By Molly Gluck and Katherine Gianni

Photo by Carl Newton on Unspalsh.

In October, 2018, former Boston Mayor Marty Walsh and The Trust for Public Land declared the City of Boston had reached a major milestone in ensuring that all Boston residents have access to a public park within a 10-minute walk of home. The announcement stemmed from Boston’s championing of the 10-Minute Walk to a Park Campaign, a joint effort by the Trust for Public Land, National Recreation and Park Association, and Urban Land Institute. Their goal? Working to bring easy and equitable access to green spaces to everyone in the US, as data reveals just how crucial these spaces are for maintaining mental and physical health. But the initiative doesn’t stop in Boston. In fact, the collective ambition spans far outside the 617 area code, as leaders from over 130 different cities across the country have pledged their support since 2017. The need for this effort is now more urgent than ever: new data shows that the pandemic caused a surge in popularity for parks, and also further exposed disparities in who has access to them.

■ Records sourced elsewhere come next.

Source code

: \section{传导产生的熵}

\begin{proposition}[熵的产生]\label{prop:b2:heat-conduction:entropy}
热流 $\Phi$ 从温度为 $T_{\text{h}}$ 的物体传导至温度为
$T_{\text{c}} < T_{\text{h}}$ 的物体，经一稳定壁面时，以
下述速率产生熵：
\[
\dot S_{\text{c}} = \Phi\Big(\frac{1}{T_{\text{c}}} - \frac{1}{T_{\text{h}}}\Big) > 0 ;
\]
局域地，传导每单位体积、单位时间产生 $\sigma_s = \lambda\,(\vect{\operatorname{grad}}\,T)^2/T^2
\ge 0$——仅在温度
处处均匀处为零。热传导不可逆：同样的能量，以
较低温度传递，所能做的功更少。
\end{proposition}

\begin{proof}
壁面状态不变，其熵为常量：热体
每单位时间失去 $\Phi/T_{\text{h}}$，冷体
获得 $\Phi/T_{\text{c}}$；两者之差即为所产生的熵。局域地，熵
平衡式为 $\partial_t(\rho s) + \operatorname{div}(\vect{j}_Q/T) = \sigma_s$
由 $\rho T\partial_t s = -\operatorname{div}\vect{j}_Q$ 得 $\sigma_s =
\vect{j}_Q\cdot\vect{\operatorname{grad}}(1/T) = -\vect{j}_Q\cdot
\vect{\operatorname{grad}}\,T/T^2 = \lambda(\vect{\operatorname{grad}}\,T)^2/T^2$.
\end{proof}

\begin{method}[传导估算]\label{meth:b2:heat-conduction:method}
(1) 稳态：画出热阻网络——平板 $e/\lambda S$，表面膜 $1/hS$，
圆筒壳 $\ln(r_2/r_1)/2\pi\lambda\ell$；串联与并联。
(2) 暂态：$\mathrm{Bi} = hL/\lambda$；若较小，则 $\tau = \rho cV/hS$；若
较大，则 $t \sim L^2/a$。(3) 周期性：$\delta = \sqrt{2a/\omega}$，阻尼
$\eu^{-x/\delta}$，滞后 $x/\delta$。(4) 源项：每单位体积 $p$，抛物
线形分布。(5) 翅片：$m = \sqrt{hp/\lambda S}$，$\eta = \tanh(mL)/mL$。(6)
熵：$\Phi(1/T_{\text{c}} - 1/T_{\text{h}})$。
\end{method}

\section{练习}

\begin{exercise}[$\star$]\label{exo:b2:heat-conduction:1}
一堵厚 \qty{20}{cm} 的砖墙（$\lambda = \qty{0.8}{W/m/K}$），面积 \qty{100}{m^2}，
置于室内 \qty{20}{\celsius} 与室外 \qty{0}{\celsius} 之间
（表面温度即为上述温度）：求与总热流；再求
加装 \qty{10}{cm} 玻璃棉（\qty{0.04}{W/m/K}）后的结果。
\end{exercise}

Boston University environmental health researcher Dr. Patrick Kinney has completed extensive work on the health, economic, environmental, and community benefits of urban green spaces. Trained as an air pollution epidemiologist at Harvard School of Public Health and recently named by Reuters as one of the world’s top climate scientists, Kinney is also developing a new program that focuses on assessing the health benefits of urban climate action plans, via strategies to promote active transport, green infrastructure, and clean vehicles at the Boston University School of Public Health. We spoke with him to learn more about the defining elements of green spaces, their impact on both city-scapes and city-dwellers, and how the COVID-19 pandemic has boosted their value.

How do you define urban green space? How do urban green spaces differ from urban green infrastructure?

Green space in cities can take many forms, including dedicated parks, street trees, private gardens, and corporate public spaces. The more specific term ‘green infrastructure’ usually, though not always, is used to describe landscape elements that incorporate vegetation as part of a system to control runoff of stormwater.

How important are green spaces and green infrastructure in urban environments?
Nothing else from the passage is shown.